However, the test code generated by the current large model cannot fully meet expectations. There are several main problems: First, the generated script, because Syntax errors may prevent it from running; secondly, it may not accurately cover the checkpoints that the test case requires it to test. In our practice, the rate of success on the first try is no more than 5%.
After it fails to be generated, people will need to intervene to perform some remedial work. Including: debugging, modifying the use case to regenerate, or directly modifying the generated script.
#And these tasks themselves also require a lot of manpower, which is contrary to the original intention of our system to automatically generate test scripts through AI.
4. AI fully automatically writes effective test scripts
In order to solve this problem, we have rethought the way AI generates test scripts the whole process.
#We also consider people’s work together. People have done the debugging and modification work in the system, so can AI do this part of the work? Let the system run the generated code by itself, and let AI debug and modify the error codes it generates.
Therefore, we have adjusted the system design to allow AI to do these tasks autonomously instead of humans. In the end, for all the use cases of Ctrip's hotel order details page, 83.3% of the cases were successfully generated without anyone's participation. During the script generation process, bugs were discovered in 8% of the cases. We generated these use cases three times in a row, with success rates of 84.3%, 81.4% and 83.3% respectively. The system is stable and effective.
The specific test cases and codes are as follows:
First, you need to slide to the order details page and drop it User rights module, and then click on the booking optimization area to pop up the price floating layer.
Then check to see if the fee details include Black Diamond VIP.
The final generated test code is as follows:
5. System Implementation
The core architecture diagram of the entire system is as follows. The core part of the system is a langchain framework program. It will access the large model, and we have equipped it with multiple tools, which are mainly divided into two categories, one is the tool for obtaining page information, and the other is the debugging tool.
Langchain will automatically use the page information acquisition tool to get the page data as needed to determine which specific control is needed for the current operation to generate code. Then use the debugging tool to actually execute the code on the mobile phone, and judge whether the code you generated is correct based on the debugging feedback.
5.1 Prompt words
Yes After the basic architecture, we need prompt words to glue these tools together and let AI understand how it should work. Structurally, our prompt word contains several parts: first, tell the AI how it should think and work, secondly, tell it to debug each of its generated statements through Debug, tell it again what the output format is, and finally tell it The complete text of the use case to be handled by the AI.
For telling AI how it should think and work, the expansion includes the following parts: First, look at what modules are on the page, which module should be the step I want to operate, and what are in this module Controls and components, which control or component I want to operate currently, what action I want to operate, and what is the special syntax I can use, and then generate statements.
5.2 Debugging Tools
Debugging Tools The essence is to remotely connect to the phone through the adb tool. After connecting, we can send the instructions generated by the AI to the mobile phone to run, and read the results after the operation and give them to the AI, allowing the AI to judge whether the instructions it generated are correct.
5.3 Page information acquisition tool
The ultimate purpose of the page information acquisition tool is to help AI determine the content to be operated as written in the BDD use case, and what is the ID of the specific control it wants to operate.

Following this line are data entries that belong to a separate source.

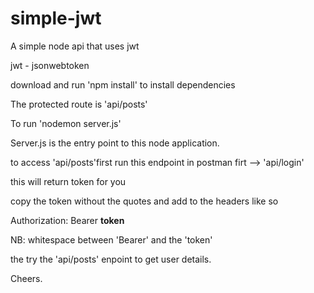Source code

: # simple-jwt
A simple node api that uses jwt

jwt - jsonwebtoken

download and run 'npm install' to install dependencies 

The protected route is 'api/posts'

To run 'nodemon server.js'

Server.js is the entry point to this node application.

to access 'api/posts'first run this endpoint in postman firt --> 'api/login'

this will return token for you

copy the token without the quotes and add to the headers like so 

Authorization:  Bearer **token**

NB: whitespace between 'Bearer' and the 'token'

the try the 'api/posts' enpoint to get user details.

Cheers.
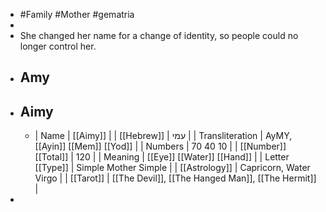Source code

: - #Family #Mother #gematria
-
- She changed her name for a change of identity, so people could no longer control her.
- ## Amy
- ## Aimy
	- | Name | [[Aimy]] |
	  | [[Hebrew]] | עמי |
	  | Transliteration | AyMY, [[Ayin]] [[Mem]] [[Yod]] |
	  | Numbers | 70 40 10 |
	  | [[Number]] [[Total]] | 120 |
	  | Meaning | [[Eye]] [[Water]] [[Hand]] |
	  | Letter [[Type]] | Simple Mother Simple |
	  | [[Astrology]] | Capricorn, Water Virgo |
	  | [[Tarot]] | [[The Devil]], [[The Hanged Man]], [[The Hermit]] |
-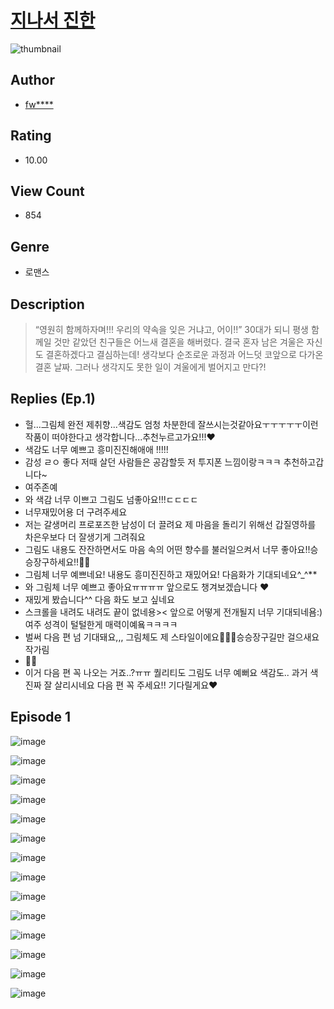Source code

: # [지나서 진한](https://comic.naver.com/challenge/list?titleId=810464)
![thumbnail](https://image-comic.pstatic.net/user_contents_data/challenge_comic/2023/05/23/upload_3486691440852284213_480x623.jpeg)

## Author
- [fw****](https://comic.naver.com/artistTitle?id=366916)

## Rating
- 10.00

## View Count
- 854

## Genre
- 로맨스

## Description
> “영원히 함께하자며!!! 우리의 약속을 잊은 거냐고, 어이!!” 30대가 되니 평생 함께일 것만 같았던 친구들은 어느새 결혼을 해버렸다. 결국 혼자 남은 겨울은 자신도 결혼하겠다고 결심하는데! 생각보다 순조로운 과정과 어느덧 코앞으로 다가온 결혼 날짜. 그러나 생각지도 못한 일이 겨울에게 벌어지고 만다?!

## Replies (Ep.1)
- 헐...그림체 완전 제취향...색감도 엄청 차분한데 잘쓰시는것같아요ㅜㅜㅜㅜㅜ이런 작품이 떠야한다고 생각합니다...추천누르고가요!!!❤️
- 색감도 너무 예쁘고 흥미진진해애애 !!!!!
- 감성 ㄹㅇ 좋다 저때 살던 사람들은 공감할듯 저 투지폰 느낌이랑ㅋㅋㅋ 추천하고갑니다~
- 여주존예
- 와 색감 너무 이쁘고 그림도 넘좋아요!!!ㄷㄷㄷㄷ
- 너무재밌어용 더 구려주세요
- 저는 갈생머리 프로포즈한 남성이 더 끌려요 제 마음을 돌리기 위해선 갑질영하를 차은우보다 더 잘생기게 그려줘요
- 그림도 내용도 잔잔하면서도 마음 속의 어떤 향수를 불러일으켜서 너무 좋아요!!승승장구하세요!!🥰🥰
- 그림체 너무 예쁘네요! 내용도 흥미진진하고 재밌어요! 다음화가 기대되네요^_^**
- 와 그림체 너무 예쁘고 좋아요ㅠㅠㅠㅠ 앞으로도 챙겨보겠습니다 ❤️
- 재밌게 봤습니다^^ 다음 화도 보고 싶네요
- 스크롤을 내려도 내려도 끝이 없네용>< 앞으로 어떻게 전개될지 너무 기대되네욤:)여주 성격이 털털한게 매력이예욬ㅋㅋㅋㅋ
- 벌써 다음 편 넘 기대돼요,,, 그림체도 제 스타일이에요🥺🤍🖤승승장구길만 걸으새요 작가림
- 👍🏼
- 이거 다음 편 꼭 나오는 거죠..?ㅠㅠ 퀄리티도 그림도 너무 예뻐요 색감도.. 과거 색 진짜 잘 살리시네요 다음 편 꼭 주세요!! 기다릴게요♥️

## Episode 1
![image](https://image-comic.pstatic.net/user_contents_data/challenge_comic/2023/05/23/366916/upload_3761692286939902769.jpeg)

![image](https://image-comic.pstatic.net/user_contents_data/challenge_comic/2023/05/23/366916/upload_3834643985741460787.jpeg)

![image](https://image-comic.pstatic.net/user_contents_data/challenge_comic/2023/05/23/366916/upload_3906362715452683064.jpeg)

![image](https://image-comic.pstatic.net/user_contents_data/challenge_comic/2023/05/23/366916/upload_3486684830042055225.jpeg)

![image](https://image-comic.pstatic.net/user_contents_data/challenge_comic/2023/05/23/366916/upload_4063152007663727715.jpeg)

![image](https://image-comic.pstatic.net/user_contents_data/challenge_comic/2023/05/23/366916/upload_3702347228391028321.jpeg)

![image](https://image-comic.pstatic.net/user_contents_data/challenge_comic/2023/05/23/366916/upload_3546642307220071732.jpeg)

![image](https://image-comic.pstatic.net/user_contents_data/challenge_comic/2023/05/23/366916/upload_3702915903431992375.jpeg)

![image](https://image-comic.pstatic.net/user_contents_data/challenge_comic/2023/05/23/366916/upload_3760841465981462064.jpeg)

![image](https://image-comic.pstatic.net/user_contents_data/challenge_comic/2023/05/23/366916/upload_3760560897189503544.jpeg)

![image](https://image-comic.pstatic.net/user_contents_data/challenge_comic/2023/05/23/366916/upload_3616443502389965153.jpeg)

![image](https://image-comic.pstatic.net/user_contents_data/challenge_comic/2023/05/23/366916/upload_3979042662381794914.jpeg)

![image](https://image-comic.pstatic.net/user_contents_data/challenge_comic/2023/05/23/366916/upload_7365694598794982195.jpeg)

![image](https://image-comic.pstatic.net/user_contents_data/challenge_comic/2023/05/23/366916/upload_3473741203149763639.jpeg)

Only with the ID can the subsequent content be generated based on the ID. Program instructions. In order to get the ID, we need a control and component library. The core of this library is the ID of each control and component and their description. With these two contents, AI can be helped to guess which control is needed based on the description of the control after reading the BDD use case.
To achieve this goal, we established a page control library. In addition to the ID and description of each control on the page, this library also contains the relationship between the page and components, and the relationship between components and controls. It can facilitate AI to query step by step.
#The control library itself is generated based on our static analysis of the code through the job. However, in actual applications, because the controls currently displayed on the page will differ depending on the scene state, the controls on the page will be hidden in some scenarios. Therefore, the page information acquisition tool will intersect the currently existing controls on the page with the controls queried in the control library, thereby obtaining the controls actually displayed on the current page and their description information.
5.4 Further Split AI
## After completing these tasks, AI can basically do the yellow part of the picture above, which is the human work. The generation success rate has also increased from 5% to 55%, but the 55% success rate is still not enough.
We further analyzed the failed cases. It was found that the main problem was the hallucination of the AI. Although the prompt words were relatively detailed, the AI sometimes did not process it as required, and sometimes talked nonsense on its own.
Our conclusion is that AI is given too much responsibility and it has too many things to consider. It’s not that it doesn’t have enough tokens, but that if it has to do too many things, it will be forgotten and unable to accurately complete the requirements. Therefore, we considered splitting, and still used the function of langchain. Since AI can complete functions through tools, why can't this tool itself be an AI?
You can even split it again.
Through these splits, we make the work that each AI needs to consider less and simpler, and also make it process more accurately. The final generation success rate increased to more than 80%.
6. Follow-up development
Currently, through our work, AI can be successfully used with about 80% success without human participation. It is exciting to generate automated test code at a high rate, but there are still many problems that need to be solved.
1) The cost of calling large models is still not low. Is there a better way to complete the work at a lower cost?
2) There are currently some operations or verifications that are difficult to handle. The success rate is 80% and there is still a lot of room for improvement. At present, people still need to review the generated results.
3) In addition, there is room for improvement in other aspects, which is worthy of our continued improvement.
The above is the detailed content of Let AI write effective UI automation with real-time debugging. For more information, please follow other related articles on the PHP Chinese website!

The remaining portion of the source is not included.